It wasn’t easy. Believe me.  And honestly I started with less duplicates than any other company I’ve ever worked for.

 

Coming into Fliptop and getting to basically start the Marketo instance from scratch, I knew that I wanted to build things my way (the right way) and that included getting the database as clean as possible.  There are many reasons why a clean, dupe free database is a best practice. I think Elliot wrote a great piece on the why. I’m going to talk about the how.

 

Now there is no such thing as a duplicate free database. Actually, I just thought of what that database would look like. An EMPTY database would be a duplicate free database.

 

There are tolerable levels for number of duplicates. According to Inga Romanoff, having anywhere between 5% to 10% of the entire database be duplicates is tolerable.
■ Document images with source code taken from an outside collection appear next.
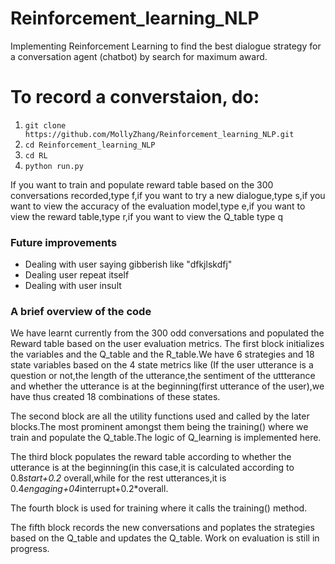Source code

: # Reinforcement_learning_NLP
Implementing Reinforcement Learning to find the best dialogue strategy for a conversation agent (chatbot) by search for maximum award.


# To record a converstaion, do:
1. `git clone https://github.com/MollyZhang/Reinforcement_learning_NLP.git`
2. `cd Reinforcement_learning_NLP`
3. `cd RL`
4. `python run.py`  


If you want to train and populate reward table based on the 300 conversations recorded,type f,if you want to try a new dialogue,type s,if you want to view the accuracy of the evaluation model,type e,if you want to view the reward table,type r,if you want to view the Q_table type q

### Future improvements
- Dealing with user saying gibberish like "dfkjlskdfj"
- Dealing user repeat itself
- Dealing with user insult

### A brief overview of the code
We have learnt currently from the 300 odd conversations and populated the Reward table based on the user evaluation metrics.
The first block initializes the variables and the Q_table and the R_table.We have 6 strategies and 18 state variables based on the 4 state metrics like (If the user utterance is a question or not,the length of the utterance,the sentiment of the uttterance and whether the utterance is at the beginning(first utterance of the user),we have thus created 18 combinations of these states.

The second block are all the utility functions used and called by the later blocks.The most prominent amongst them being the training() where we train and populate the Q_table.The logic of Q_learning is implemented here.

The third block populates the reward table according to whether the utterance is at the beginning(in this case,it is calculated according to 0.8*start+0.2* overall,while for the rest utterances,it is 0.4*engaging+04*interrupt+0.2*overall.

The fourth block is used for training where it calls the training() method.

The fifth block records the new conversations and poplates the strategies based on the Q_table and updates the Q_table.
Work on evaluation is still in progress.
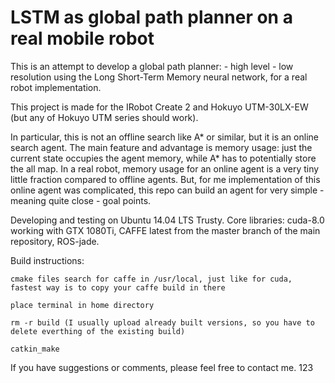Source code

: # LSTM as global path planner on a real mobile robot

This is an attempt to develop a global path planner:
	- high level
	- low resolution
using the Long Short-Term Memory neural network, for a real robot implementation.

This project is made for the IRobot Create 2 and Hokuyo UTM-30LX-EW (but any of Hokuyo UTM series should work).
	
In particular, this is not an offline search like A* or similar, but it is an online search agent.
The main feature and advantage is memory usage: just the current state occupies the agent memory, while A* has to potentially store the all map. 
In a real robot, memory usage for an online agent is a very tiny little fraction compared to offline agents.
But, for me implementation of this online agent was complicated, this repo can build an agent for very simple - meaning quite close - goal points.

Developing and testing on Ubuntu 14.04 LTS Trusty.
Core libraries: cuda-8.0 working with GTX 1080Ti, CAFFE latest from the master branch of the main repository, ROS-jade.

Build instructions:

    cmake files search for caffe in /usr/local, just like for cuda, fastest way is to copy your caffe build in there

    place terminal in home directory

    rm -r build (I usually upload already built versions, so you have to delete everthing of the existing build)

    catkin_make



If you have suggestions or comments, please feel free to contact me.
123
I started my process with 4,200 duplicates out of an 85k database, representing 7% duplicates.

 

My first step was the narrow down how leads entered the system.  Do this step first as it is pointless to clean up the database without stopping how dirty data enters the system.  For me this meant switching out all the forms on the Fliptop website and the blog from a Salesforce web-to-lead to Marketo forms.  Marketo automatically de dups leads if the email addresses match. Salesforce does not. I had a bit of a problem with my engineering and customer success teams entering test leads into the system to test our own predictive scoring. I first cleaned up all those test leads and then built a data management campaign to go through on a monthly basis to delete test leads. 

 

Screen Shot 2015-08-17 at 8.51.43 PM.png

 

Next I gave my sales reps a tool to add leads in with full contact information. I turned to InsideView as they integrate nicely with both Marketo and Salesforce. If the lead already exists in our system, InsideView will update it rather than creating a net new lead. My reps can research leads and add them into our CRM easily without creating a duplicate mess.

 

After closing down the avenues of how leads go into the system I could next turn to actually de duping the database.

 

The process to get to a place of zen and zero dups relied in large part on a tool I found a LONG time ago called DemandTools by CRM Fusion.

 

It is by no means the prettiest tool around but it gets the job done.  The tool comes with pre built “scenarios” you can run to do sweeps of the database.  Scenarios are basically like matching criteria on the leads, first sweep is to find leads with the exact same email address.  Then the next sweep finds leads with the same name and company name.  Each sweep the criteria loosens up, like the teeth on a comb and the matches on duplicates will become less precise. You can also de dupe leads against contacts and even accounts with similar pre built scenarios. 

crmfusion.jpg

I probably ran 10 or more sweeps using their different pre-built scenarios on just Leads and then moved to de duping Leads against Contacts to whittle the list down. In then end there were probably 200+ leads left in my "Possible Duplicates" smart list inside of Marketo that I de-duped by hand. I know this sounds tedious, but when there were only 200 left I felt I could see the light of the end of the tunnel so I went for it.  The result is when I run the "Possible Duplicates" smart list in Marketo I see "No leads were found."

 

So how do you handle how leads enter your system and managing duplicates?